We take the trajectory data of a fishing ship equipped with a Beidou device, named ZheLingYu 00028 and ZhePuYu 68823, as examples to conduct experiments examining the identification and cleaning of outliers in the fishing boat’s trajectory. The entire trajectory data of the two ships can be found in the Supplementary Materials.

3.1. Data Cleaning

3.1.1. Data and Preprocessing

This study takes the trajectory data on 7 January 2018 from the fishing boat named ZheLingYu 00028 and the trajectory data on 2 January 2018 from ZhePuYu 68823 as examples; these ships were equipped with a Beidou device. The data include information such as the timestamp, longitude, latitude, and speed (in knots). The collected data are preprocessed to ensure that the time format is consistent. The time format is ‘yyyy/m/d hh:mm:ss’ to ensure the accuracy of the subsequent analysis. Some of the pre-processed ZheLingYu 00028 data are shown in Table 2.
We observe that normal and abnormal trajectory points appear alternately between the times of 8:09 and 8:29 in the trajectory data of the fishing vessel named ZhePuYu 68823 on 2 January 2018, as shown in Table 3.

3.1.2. Geohash Code Generation

The latitude and longitude of the current position are encoded using Geohash, and the geographical coordinates are converted into a string. A Geohash encoding of 7 bits is selected to ensure accuracy. This accuracy is sufficient to balance the spatial resolution and processing efficiency, and it is suitable for the analysis needs of most fishing vessel trajectories. The Python Geohash library is used to perform the transformation, and the results are restored in the xls format in turn. The length of the Geohash encoding corresponds to the area size, as shown in Table 4.

3.1.3. Calculating the Reachable Distance Based on the Vessel’s Speed and Time Interval

The timestamp of the fishing boat’s Beidou data is accurate to the second, which facilitates the precise calculation of the time differences between ship positions. We multiply the time interval by the vessel’s speed to obtain the reachable travel distance of the vessel at this position within the given time interval. Since the time difference cannot be calculated for the last position, the time difference from the movement of the previous position is used to calculate the distance.

3.1.4. Geohash Layer and Neighborhood Range Adjustment

After obtaining the reachable travel distance of the vessel at a given position, it is necessary to determine the set of Geohash codes within this range. To accommodate the activity ranges of fishing vessels in China, a grid width of 132.2 m at a latitude of around 30° is used to calculate the Geohash layer. The reachable distance is divided by the grid width, and the result is rounded up to obtain the Geohash layer for the vessel’s position. The number of layers is then used to determine the reachable neighborhood range.
Neighborhood scope: 1 layer indicates 9 neighborhoods (3 × 3 grid), 2 layers indicate 25 neighborhoods (5 × 5 grid), 3 layers indicate 49 neighborhoods (7 × 7 grid), and so on, covering a larger spatial scope. The maximum number of layers is 8, covering 289 neighborhoods. Calculations beyond 8 layers are based on the maximum number of layers. The layers and neighborhood scopes are shown in Figure 3.

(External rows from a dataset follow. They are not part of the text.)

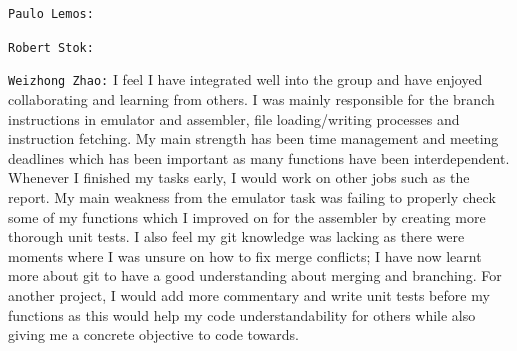 \documentclass[11pt]{article}
\begin{document}
\texttt{Paulo Lemos:} 

\texttt{Robert Stok:} 

\texttt{Weizhong Zhao:} I feel I have integrated well into the group and have enjoyed collaborating and learning from others. I was mainly responsible for the branch instructions in emulator and assembler, file loading/writing processes and instruction fetching. My main strength has been time management and meeting deadlines which has been important as many functions have been interdependent. Whenever I finished my tasks early, I would work on other jobs such as the report. My main weakness from the emulator task was failing to properly check some of my functions which I improved on for the assembler by creating more thorough unit tests. I also feel my git knowledge was lacking as there were moments where I was unsure on how to fix merge conflicts; I have now learnt more about git to have a good understanding about merging and branching. For another project, I would add more commentary and write unit tests before my functions as this would help my code understandability for others while also giving me a concrete objective to code towards.
\end{document}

3.1.5. Obtaining a Collection of Geohash Encodings for a Multi-Layer Neighborhood Range

Based on the Geohash encoding of the current vessel position point, and the calculated neighborhood layer and neighborhood range of the point, the Geohash library of Python is used to obtain all of the neighborhood Geohash encodings within the multi-layer neighborhood range of the vessel position point. This enables us to form a set of Geohash encodings of the neighborhood range of the vessel position point, which represents all possible spatial locations to which the vessel position point may be travelling.

3.2. The Case of Single Outlier Identification

For each fishing vessel point, the set of encodings of its Geohash multi-layer neighborhood range is obtained, and the intersection detection of the Geohash encodings of the current fishing vessel point, the previously identified normal fishing vessel point, and the next fishing vessel point is performed using Python. If the same Geohash encoding exists (i.e., there is an overlap in the neighborhood range), the current point is considered to form a valid trajectory link with the neighboring points. The multi-layer neighborhood range of each fishing vessel point was visualized using Python, with the presence of neighborhood overlap marked in blue. If there was no intersection with either the preceding or following fishing vessel point, the point was identified as an outlier, marked in red. The visualization of the experimental results for ZheLingYu 00028 is shown in Figure 4. The grid in the figure is the set of all Geohash codes within the travelling distance range of the fishing vessel. The dark blue grid denotes the overlapping Geohash codes within the travelling distance range of each fishing vessel position point, and the intersection between the grids produces an intersection to form a trajectory link for the fishing vessel. Meanwhile, the red grid point in the figure has no intersection with the grid between the fishing vessel position points and is regarded as an outlier that is outside the normal route distance.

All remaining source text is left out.